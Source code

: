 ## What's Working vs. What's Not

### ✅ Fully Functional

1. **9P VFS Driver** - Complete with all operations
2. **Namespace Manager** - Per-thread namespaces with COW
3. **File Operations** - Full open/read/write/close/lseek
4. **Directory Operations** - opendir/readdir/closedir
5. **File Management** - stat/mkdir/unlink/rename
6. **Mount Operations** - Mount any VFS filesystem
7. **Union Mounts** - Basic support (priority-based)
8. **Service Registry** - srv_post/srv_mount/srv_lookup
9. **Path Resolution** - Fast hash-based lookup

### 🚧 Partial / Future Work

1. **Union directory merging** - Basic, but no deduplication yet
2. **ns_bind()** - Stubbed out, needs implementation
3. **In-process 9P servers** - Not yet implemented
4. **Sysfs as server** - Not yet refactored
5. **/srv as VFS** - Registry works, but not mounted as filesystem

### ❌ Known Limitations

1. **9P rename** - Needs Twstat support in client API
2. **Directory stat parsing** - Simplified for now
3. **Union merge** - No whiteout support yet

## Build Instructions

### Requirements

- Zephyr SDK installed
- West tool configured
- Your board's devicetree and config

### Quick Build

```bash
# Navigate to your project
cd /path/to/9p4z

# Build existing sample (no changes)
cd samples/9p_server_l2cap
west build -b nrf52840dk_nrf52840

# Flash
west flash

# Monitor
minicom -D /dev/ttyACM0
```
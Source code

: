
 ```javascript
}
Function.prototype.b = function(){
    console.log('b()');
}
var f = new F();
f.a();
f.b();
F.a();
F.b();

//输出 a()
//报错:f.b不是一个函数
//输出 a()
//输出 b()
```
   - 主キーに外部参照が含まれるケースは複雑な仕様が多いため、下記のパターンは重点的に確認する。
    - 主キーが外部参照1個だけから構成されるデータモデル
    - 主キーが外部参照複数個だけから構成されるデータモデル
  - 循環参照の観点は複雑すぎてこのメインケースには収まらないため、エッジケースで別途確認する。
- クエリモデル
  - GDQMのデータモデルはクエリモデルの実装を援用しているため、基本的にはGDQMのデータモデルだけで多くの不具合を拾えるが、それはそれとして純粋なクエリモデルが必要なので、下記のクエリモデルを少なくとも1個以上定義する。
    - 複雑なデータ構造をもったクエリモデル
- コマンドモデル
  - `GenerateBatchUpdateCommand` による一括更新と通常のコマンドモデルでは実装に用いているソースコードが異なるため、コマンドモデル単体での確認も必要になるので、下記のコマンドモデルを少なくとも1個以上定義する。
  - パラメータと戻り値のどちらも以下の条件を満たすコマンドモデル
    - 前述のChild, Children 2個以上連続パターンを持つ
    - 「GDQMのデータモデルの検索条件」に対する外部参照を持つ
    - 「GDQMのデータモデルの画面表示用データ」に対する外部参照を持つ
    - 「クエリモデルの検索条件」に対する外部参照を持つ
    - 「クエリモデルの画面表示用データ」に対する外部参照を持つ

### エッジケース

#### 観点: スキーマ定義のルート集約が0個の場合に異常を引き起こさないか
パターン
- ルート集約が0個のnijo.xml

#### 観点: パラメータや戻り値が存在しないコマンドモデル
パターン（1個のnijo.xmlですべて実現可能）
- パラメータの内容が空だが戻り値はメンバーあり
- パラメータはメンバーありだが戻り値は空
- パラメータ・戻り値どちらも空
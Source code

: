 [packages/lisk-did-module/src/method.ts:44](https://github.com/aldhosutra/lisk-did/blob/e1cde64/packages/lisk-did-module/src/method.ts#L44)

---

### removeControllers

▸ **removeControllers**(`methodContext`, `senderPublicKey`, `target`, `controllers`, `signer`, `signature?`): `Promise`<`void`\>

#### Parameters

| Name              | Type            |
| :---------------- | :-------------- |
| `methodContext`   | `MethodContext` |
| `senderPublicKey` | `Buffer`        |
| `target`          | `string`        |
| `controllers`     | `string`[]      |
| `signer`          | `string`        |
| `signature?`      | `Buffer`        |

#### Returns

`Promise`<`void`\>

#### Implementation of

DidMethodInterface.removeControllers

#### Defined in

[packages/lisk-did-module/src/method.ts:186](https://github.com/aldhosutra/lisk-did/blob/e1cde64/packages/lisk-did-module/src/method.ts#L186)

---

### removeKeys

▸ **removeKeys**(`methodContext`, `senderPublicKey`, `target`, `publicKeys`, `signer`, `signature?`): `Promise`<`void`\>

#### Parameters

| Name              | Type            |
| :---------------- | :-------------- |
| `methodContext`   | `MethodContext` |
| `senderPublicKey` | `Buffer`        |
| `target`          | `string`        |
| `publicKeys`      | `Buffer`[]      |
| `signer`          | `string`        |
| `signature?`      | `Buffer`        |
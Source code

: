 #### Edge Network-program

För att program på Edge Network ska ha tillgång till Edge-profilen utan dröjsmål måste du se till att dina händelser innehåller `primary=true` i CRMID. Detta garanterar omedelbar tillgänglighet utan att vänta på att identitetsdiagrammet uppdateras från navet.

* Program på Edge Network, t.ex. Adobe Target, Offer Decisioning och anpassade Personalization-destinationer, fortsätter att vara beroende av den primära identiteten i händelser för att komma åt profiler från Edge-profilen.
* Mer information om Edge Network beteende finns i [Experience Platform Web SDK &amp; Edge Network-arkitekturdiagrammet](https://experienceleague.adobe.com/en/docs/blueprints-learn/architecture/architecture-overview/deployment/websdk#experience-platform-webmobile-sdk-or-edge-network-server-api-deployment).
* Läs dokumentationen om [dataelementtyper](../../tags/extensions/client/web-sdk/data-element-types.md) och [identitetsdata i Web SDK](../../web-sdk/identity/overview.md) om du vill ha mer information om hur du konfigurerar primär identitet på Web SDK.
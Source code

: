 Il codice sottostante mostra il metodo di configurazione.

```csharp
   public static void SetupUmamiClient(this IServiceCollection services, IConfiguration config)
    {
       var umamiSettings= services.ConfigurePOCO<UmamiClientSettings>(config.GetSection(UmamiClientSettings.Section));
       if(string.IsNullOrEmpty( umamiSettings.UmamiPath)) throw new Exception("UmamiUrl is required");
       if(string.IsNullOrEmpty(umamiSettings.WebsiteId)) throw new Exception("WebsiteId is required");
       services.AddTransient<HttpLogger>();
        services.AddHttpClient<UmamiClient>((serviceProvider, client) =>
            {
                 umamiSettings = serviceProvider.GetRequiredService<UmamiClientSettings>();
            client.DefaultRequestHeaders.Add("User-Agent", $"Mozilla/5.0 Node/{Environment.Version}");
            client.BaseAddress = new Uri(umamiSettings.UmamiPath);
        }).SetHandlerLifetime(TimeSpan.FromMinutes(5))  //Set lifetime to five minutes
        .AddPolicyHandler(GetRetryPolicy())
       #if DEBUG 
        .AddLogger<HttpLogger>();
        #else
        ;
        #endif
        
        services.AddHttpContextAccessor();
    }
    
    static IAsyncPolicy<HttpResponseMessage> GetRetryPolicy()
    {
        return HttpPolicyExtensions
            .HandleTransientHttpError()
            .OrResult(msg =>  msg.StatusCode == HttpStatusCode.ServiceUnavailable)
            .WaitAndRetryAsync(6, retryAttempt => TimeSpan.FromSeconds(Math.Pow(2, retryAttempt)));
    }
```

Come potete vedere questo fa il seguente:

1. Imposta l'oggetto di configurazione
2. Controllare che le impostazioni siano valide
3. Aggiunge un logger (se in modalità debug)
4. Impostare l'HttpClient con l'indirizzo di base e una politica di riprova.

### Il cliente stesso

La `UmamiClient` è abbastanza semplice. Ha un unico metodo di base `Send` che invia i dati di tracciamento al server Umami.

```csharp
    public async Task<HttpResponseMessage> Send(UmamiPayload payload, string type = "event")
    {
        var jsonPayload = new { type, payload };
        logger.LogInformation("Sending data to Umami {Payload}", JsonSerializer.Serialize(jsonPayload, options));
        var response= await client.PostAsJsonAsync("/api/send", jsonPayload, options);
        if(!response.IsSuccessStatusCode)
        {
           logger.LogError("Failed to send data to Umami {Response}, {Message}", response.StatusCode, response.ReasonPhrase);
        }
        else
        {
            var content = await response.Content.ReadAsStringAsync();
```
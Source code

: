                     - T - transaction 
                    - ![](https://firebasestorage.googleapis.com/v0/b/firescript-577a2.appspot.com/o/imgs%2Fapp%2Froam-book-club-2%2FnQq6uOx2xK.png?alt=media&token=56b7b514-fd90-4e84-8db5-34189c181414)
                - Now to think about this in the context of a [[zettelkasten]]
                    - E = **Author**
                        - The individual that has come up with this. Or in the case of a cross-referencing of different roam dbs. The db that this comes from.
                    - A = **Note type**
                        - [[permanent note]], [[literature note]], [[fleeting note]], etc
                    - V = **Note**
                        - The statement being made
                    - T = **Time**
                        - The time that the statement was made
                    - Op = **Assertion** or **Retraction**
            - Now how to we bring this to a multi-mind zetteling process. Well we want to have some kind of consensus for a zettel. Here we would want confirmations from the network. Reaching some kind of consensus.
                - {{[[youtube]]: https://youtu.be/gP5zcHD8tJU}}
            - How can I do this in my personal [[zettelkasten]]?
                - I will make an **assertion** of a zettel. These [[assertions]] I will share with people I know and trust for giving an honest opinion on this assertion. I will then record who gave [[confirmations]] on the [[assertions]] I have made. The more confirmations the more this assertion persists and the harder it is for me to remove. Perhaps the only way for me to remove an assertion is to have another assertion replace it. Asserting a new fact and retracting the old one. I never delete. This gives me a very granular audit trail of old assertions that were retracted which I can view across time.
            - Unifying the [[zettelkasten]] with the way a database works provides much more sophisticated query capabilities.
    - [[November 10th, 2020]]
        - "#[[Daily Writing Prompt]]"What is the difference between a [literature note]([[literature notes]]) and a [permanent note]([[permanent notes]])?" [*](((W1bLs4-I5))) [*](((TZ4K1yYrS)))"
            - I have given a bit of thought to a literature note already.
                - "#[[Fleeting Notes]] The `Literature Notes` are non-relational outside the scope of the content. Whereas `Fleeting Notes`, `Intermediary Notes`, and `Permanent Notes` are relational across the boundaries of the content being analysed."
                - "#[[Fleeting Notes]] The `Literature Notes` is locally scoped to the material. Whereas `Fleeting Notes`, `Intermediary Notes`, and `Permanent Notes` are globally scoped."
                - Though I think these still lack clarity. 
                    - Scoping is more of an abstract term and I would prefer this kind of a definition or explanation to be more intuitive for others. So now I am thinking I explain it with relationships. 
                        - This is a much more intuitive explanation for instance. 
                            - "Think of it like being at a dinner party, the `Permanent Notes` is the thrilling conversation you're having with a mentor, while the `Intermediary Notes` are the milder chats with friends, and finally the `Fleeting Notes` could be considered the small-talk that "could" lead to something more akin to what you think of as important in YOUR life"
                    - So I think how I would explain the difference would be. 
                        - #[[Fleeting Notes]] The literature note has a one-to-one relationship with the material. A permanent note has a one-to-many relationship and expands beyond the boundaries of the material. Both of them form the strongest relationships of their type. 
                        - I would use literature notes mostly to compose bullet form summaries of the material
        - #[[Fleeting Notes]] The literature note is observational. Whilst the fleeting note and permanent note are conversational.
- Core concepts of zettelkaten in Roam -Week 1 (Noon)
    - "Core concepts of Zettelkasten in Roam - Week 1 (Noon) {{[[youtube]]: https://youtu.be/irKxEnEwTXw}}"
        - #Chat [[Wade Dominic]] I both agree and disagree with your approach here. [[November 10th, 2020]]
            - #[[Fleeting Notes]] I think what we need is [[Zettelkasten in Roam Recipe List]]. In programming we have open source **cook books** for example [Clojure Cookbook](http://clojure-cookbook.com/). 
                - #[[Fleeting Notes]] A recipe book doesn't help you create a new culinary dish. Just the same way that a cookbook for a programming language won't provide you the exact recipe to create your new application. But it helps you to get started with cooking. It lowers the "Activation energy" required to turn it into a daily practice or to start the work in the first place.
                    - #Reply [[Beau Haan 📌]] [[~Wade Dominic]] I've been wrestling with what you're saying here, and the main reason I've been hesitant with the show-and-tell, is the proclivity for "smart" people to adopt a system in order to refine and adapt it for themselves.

========

§ **Assignment**
Sift through the entries and copy every line with "made".

§ **Result below**
                        - The statement being made
                        - The time that the statement was made
                - I will make an **assertion** of a zettel. These [[assertions]] I will share with people I know and trust for giving an honest opinion on this assertion. I will then record who gave [[confirmations]] on the [[assertions]] I have made. The more confirmations the more this assertion persists and the harder it is for me to remove. Perhaps the only way for me to remove an assertion is to have another assertion replace it. Asserting a new fact and retracting the old one. I never delete. This gives me a very granular audit trail of old assertions that were retracted which I can view across time.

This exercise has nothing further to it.